Russia: Hundreds of fishermen stranded on gigantic ice floe
Over 500 ice fishermen have been saved in an emergency operation when a fissure occurred about 2 kilometers from the coast, stranding them. People tried using smaller pieces of ice as rafts to row back to shore.



Emergency services in Russia rescued over 500 ice fishermen after they became trapped on a giant sheet of floating ice that broke off an island in far-eastern Siberia, officials said.

The rescue mission took place off the coast of the island of Sakhalin in the Sea of Okhotsk, just north of Japan. The operation lasted approximately seven hours.

"Six hundred fishermen were cut off from the coast.
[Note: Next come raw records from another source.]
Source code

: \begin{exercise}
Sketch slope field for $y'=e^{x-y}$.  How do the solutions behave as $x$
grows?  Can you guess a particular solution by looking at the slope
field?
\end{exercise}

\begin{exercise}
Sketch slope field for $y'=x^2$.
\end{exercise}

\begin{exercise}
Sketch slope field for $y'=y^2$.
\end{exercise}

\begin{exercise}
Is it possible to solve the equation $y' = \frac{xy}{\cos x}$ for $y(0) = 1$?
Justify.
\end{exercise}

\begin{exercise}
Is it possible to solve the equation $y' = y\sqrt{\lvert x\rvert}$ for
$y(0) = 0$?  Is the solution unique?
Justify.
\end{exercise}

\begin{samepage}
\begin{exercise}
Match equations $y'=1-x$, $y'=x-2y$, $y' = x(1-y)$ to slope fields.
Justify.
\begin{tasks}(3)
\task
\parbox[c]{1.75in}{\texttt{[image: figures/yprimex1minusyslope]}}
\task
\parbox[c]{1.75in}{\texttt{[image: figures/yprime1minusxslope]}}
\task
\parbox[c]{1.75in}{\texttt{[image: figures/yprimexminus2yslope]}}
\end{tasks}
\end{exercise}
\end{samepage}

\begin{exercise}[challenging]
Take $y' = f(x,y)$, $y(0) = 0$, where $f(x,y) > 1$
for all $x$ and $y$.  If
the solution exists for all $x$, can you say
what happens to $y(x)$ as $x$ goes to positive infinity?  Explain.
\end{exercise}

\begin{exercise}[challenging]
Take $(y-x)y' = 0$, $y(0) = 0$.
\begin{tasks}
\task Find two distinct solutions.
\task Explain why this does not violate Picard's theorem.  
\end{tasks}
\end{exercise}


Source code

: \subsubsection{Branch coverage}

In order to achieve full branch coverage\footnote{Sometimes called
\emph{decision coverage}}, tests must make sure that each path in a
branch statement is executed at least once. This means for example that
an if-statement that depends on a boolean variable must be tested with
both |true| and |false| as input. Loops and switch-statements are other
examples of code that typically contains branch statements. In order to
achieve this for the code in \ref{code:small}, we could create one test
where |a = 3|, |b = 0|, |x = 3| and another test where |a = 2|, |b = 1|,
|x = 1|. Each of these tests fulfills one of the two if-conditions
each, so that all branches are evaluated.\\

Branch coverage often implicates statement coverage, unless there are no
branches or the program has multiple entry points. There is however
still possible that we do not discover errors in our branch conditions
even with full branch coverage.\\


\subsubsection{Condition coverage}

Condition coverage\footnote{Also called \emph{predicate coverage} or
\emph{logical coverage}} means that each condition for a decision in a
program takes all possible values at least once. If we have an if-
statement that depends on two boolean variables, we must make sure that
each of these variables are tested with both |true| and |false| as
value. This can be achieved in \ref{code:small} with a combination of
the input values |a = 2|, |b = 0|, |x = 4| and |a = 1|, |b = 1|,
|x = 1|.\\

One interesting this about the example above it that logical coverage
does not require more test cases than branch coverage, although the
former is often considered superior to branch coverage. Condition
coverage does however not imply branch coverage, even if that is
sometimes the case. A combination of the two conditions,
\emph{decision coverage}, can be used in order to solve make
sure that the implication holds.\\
Rescue work is in progress," Russia's Emergency Situations Ministry's regional branch was quoted as saying.

Read more: 2019: The year of climate consciousness


A group of fishermen use a smaller piece of ice as a raft to try and row to the coast, as the ice floe with stranded fishermen on them slowly drifted further away

Improvised life rafts

Around 60 more fishermen managed to return to shore on their own Tuesday evening, emergency officials said.

Footage of the scene showed groups of people using smaller slabs of ice as rafts in an attempt to row to the coast, the Associated Press reported.

A video released by the Russian television network Ren TV showed some people on a small drifting ice sheet using a rope to try to pull themselves back to a group on another nearby ice slab.

Some fishermen said that, at the time of the rescue, the gigantic ice floe had already drifted 200 meters from the coast.

Safety warnings go unheeded

Wednesday's operation marked the third time in just a week that emergency services in Sakhalin had to save ice fishermen trapped on ice floes.

On January 22, approximately 300 people became stranded on a drifting ice sheet and on Sunday 600 others did.

Local authorities say fishermen continue to fish and put themselves in danger despite safety warnings.

Alerts have been raised in recent days because of dangerous conditions caused by thin and melting ice, according to the Emergency Situations Ministry.

"Contrary to common sense and the authorities' warnings, sent via text message and the media, that going out onto the ice is extremely dangerous, several hundred people decided to try their luck anyway and ventured out onto unreliable ice," the ministry said in a statement.